Tsumi
[H]F Junkie
- Joined
- Mar 18, 2010
- Messages
- 13,761
The objective and tangible targets came about because of the lawsuits. It's very strange how you continue to post about a thing that exists as if it always existed without acknowledging how it came to be.
I don't know which country you are in, but in the United States every single car is sold with it's HP and Torque claims loudly and proudly marketed. In the past car companies used to claim ridiculous HP and Torque until they were sued and now have to publish *when* that power occurs (lb-ft@rpms).
The same way with response time. Companies used to shift all kinds of claims about what mattered when it came to response time in a monitor until they had to step into court and codify what they meant.

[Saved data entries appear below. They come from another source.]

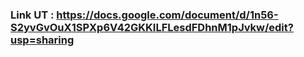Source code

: ### Link UT : https://docs.google.com/document/d/1n56-S2yvGvOuX1SPXp6V42GKKILFLesdFDhnM1pJvkw/edit?usp=sharing
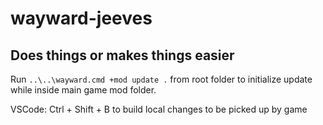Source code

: # wayward-jeeves
## Does things or makes things easier

Run `..\..\wayward.cmd +mod update .` from root folder to initialize update while inside main game mod folder.

VSCode: Ctrl + Shift + B to build local changes to be picked up by game
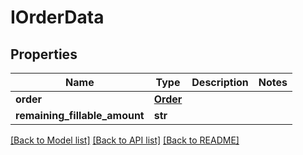 # IOrderData

## Properties
Name | Type | Description | Notes
------------ | ------------- | ------------- | -------------
**order** | [**Order**](Order.md) |  | 
**remaining_fillable_amount** | **str** |  | 

[[Back to Model list]](../README.md#documentation-for-models) [[Back to API list]](../README.md#documentation-for-api-endpoints) [[Back to README]](../README.md)


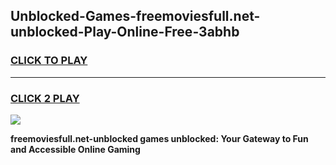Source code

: 
## Unblocked-Games-freemoviesfull.net-unblocked-Play-Online-Free-3abhb
<h3>
<a href="https://premium76.site?title=freemoviesfull.net-unblocked&ref=26A">CLICK TO PLAY</a></h3>
<hr>

<h3>
<a href="https://premium76.site?title=freemoviesfull.net-unblocked&ref=26A">CLICK 2 PLAY</a>
  
</h3>

<a href="https://premium76.site?title=freemoviesfull.net-unblocked&ref=26A"><img src="https://clearcache.store/games.png"></a>


**freemoviesfull.net-unblocked games unblocked: Your Gateway to Fun and Accessible Online Gaming**

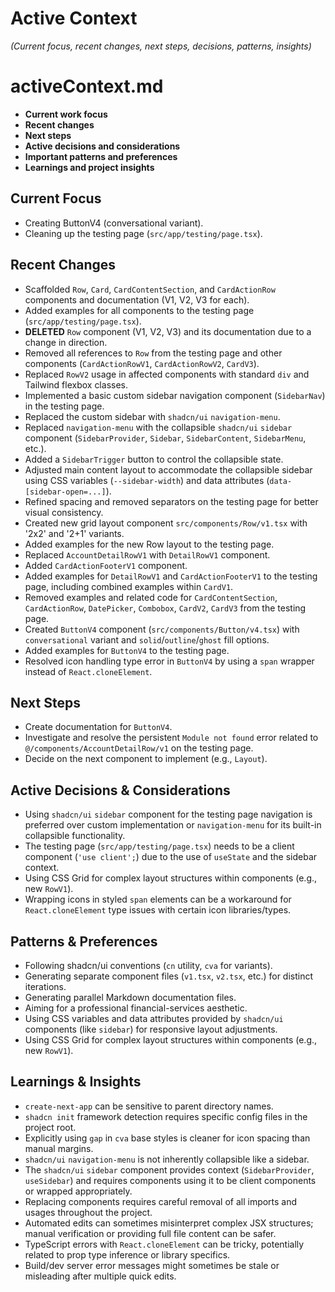 # Active Context

*(Current focus, recent changes, next steps, decisions, patterns, insights)*

# activeContext.md

- **Current work focus**
- **Recent changes**
- **Next steps**
- **Active decisions and considerations**
- **Important patterns and preferences**
- **Learnings and project insights**

## Current Focus
- Creating ButtonV4 (conversational variant).
- Cleaning up the testing page (`src/app/testing/page.tsx`).

## Recent Changes
- Scaffolded `Row`, `Card`, `CardContentSection`, and `CardActionRow` components and documentation (V1, V2, V3 for each).
- Added examples for all components to the testing page (`src/app/testing/page.tsx`).
- **DELETED** `Row` component (V1, V2, V3) and its documentation due to a change in direction.
- Removed all references to `Row` from the testing page and other components (`CardActionRowV1`, `CardActionRowV2`, `CardV3`).
- Replaced `RowV2` usage in affected components with standard `div` and Tailwind flexbox classes.
- Implemented a basic custom sidebar navigation component (`SidebarNav`) in the testing page.
- Replaced the custom sidebar with `shadcn/ui` `navigation-menu`.
- Replaced `navigation-menu` with the collapsible `shadcn/ui` `sidebar` component (`SidebarProvider`, `Sidebar`, `SidebarContent`, `SidebarMenu`, etc.).
- Added a `SidebarTrigger` button to control the collapsible state.
- Adjusted main content layout to accommodate the collapsible sidebar using CSS variables (`--sidebar-width`) and data attributes (`data-[sidebar-open=...]`).
- Refined spacing and removed separators on the testing page for better visual consistency.
- Created new grid layout component `src/components/Row/v1.tsx` with '2x2' and '2+1' variants.
- Added examples for the new Row layout to the testing page.
- Replaced `AccountDetailRowV1` with `DetailRowV1` component.
- Added `CardActionFooterV1` component.
- Added examples for `DetailRowV1` and `CardActionFooterV1` to the testing page, including combined examples within `CardV1`.
- Removed examples and related code for `CardContentSection`, `CardActionRow`, `DatePicker`, `Combobox`, `CardV2`, `CardV3` from the testing page.
- Created `ButtonV4` component (`src/components/Button/v4.tsx`) with `conversational` variant and `solid`/`outline`/`ghost` fill options.
- Added examples for `ButtonV4` to the testing page.
- Resolved icon handling type error in `ButtonV4` by using a `span` wrapper instead of `React.cloneElement`.

## Next Steps
- Create documentation for `ButtonV4`.
- Investigate and resolve the persistent `Module not found` error related to `@/components/AccountDetailRow/v1` on the testing page.
- Decide on the next component to implement (e.g., `Layout`).

## Active Decisions & Considerations
- Using `shadcn/ui` `sidebar` component for the testing page navigation is preferred over custom implementation or `navigation-menu` for its built-in collapsible functionality.
- The testing page (`src/app/testing/page.tsx`) needs to be a client component (`'use client';`) due to the use of `useState` and the sidebar context.
- Using CSS Grid for complex layout structures within components (e.g., new `RowV1`).
- Wrapping icons in styled `span` elements can be a workaround for `React.cloneElement` type issues with certain icon libraries/types.

## Patterns & Preferences
- Following shadcn/ui conventions (`cn` utility, `cva` for variants).
- Generating separate component files (`v1.tsx`, `v2.tsx`, etc.) for distinct iterations.
- Generating parallel Markdown documentation files.
- Aiming for a professional financial-services aesthetic.
- Using CSS variables and data attributes provided by `shadcn/ui` components (like `sidebar`) for responsive layout adjustments.
- Using CSS Grid for complex layout structures within components (e.g., new `RowV1`).

## Learnings & Insights
- `create-next-app` can be sensitive to parent directory names.
- `shadcn init` framework detection requires specific config files in the project root.
- Explicitly using `gap` in `cva` base styles is cleaner for icon spacing than manual margins.
- `shadcn/ui` `navigation-menu` is not inherently collapsible like a sidebar.
- The `shadcn/ui` `sidebar` component provides context (`SidebarProvider`, `useSidebar`) and requires components using it to be client components or wrapped appropriately.
- Replacing components requires careful removal of all imports and usages throughout the project.
- Automated edits can sometimes misinterpret complex JSX structures; manual verification or providing full file content can be safer.
- TypeScript errors with `React.cloneElement` can be tricky, potentially related to prop type inference or library specifics.
- Build/dev server error messages might sometimes be stale or misleading after multiple quick edits.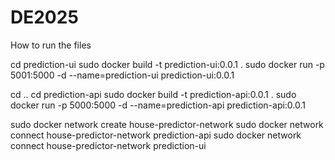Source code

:# DE2025

How to run the files

cd prediction-ui
sudo docker build -t prediction-ui:0.0.1 .
sudo docker run -p 5001:5000 -d --name=prediction-ui prediction-ui:0.0.1

cd ..
cd prediction-api
sudo docker build -t prediction-api:0.0.1 .
sudo docker run -p 5000:5000 -d --name=prediction-api prediction-api:0.0.1

sudo docker network create house-predictor-network
sudo docker network connect house-predictor-network prediction-api
sudo docker network connect house-predictor-network prediction-ui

That led to the now standard of reporting "Grey to Grey." Industry didn't just decide to be less vague and more accurate with their marketing claims because people wanted them to, they did it because people made them through the court system.
Whether this particular case prevails isn't particularly relevant to the process I'm describing to you. The conversations that occur in the court will become part of the body of our law that will direct future court proceedings. Eventually that body of law will build up into a formal understanding of the thing ("core" in this case). That's different from informal understandings of a thing, which is where were are now.
/facepalm
Yes, they publish peak HP and torque numbers, but they do not publish HP and torque curves.
What you're saying is akin to consumers assuming performance based on number of cylinders and displacement, and then wondering why a DOHC direct inject engine performs better than a pushrod carburetor engine of the same cylinder count and displacement. Number of cores is the number of cylinders. Clock speed is the displacement. Architecture is your intake, exhaust, cam, fuel delivery, etc. Car companies publish peak HP and torque numbers. They don't publish HP and torque curves, which determines how the engine performs throughout the RPM range, and they don't publish numbers on how the transmission performs. Similarly, AMD publishes and advertises performance in certain benchmarks, but they do not publish numbers on a wide range of software.
In case you still don't get it, the technical existence of 8 cores is in no way similar to MPG, HP, torque, or any other specification. The closest match will be number of cylinders. Claiming a Bulldozer core can't be considered as a full core is most similar to saying that a pushrod cylinder cannot be considered a full cylinder because it doesn't perform as well as a DOHC cylinder.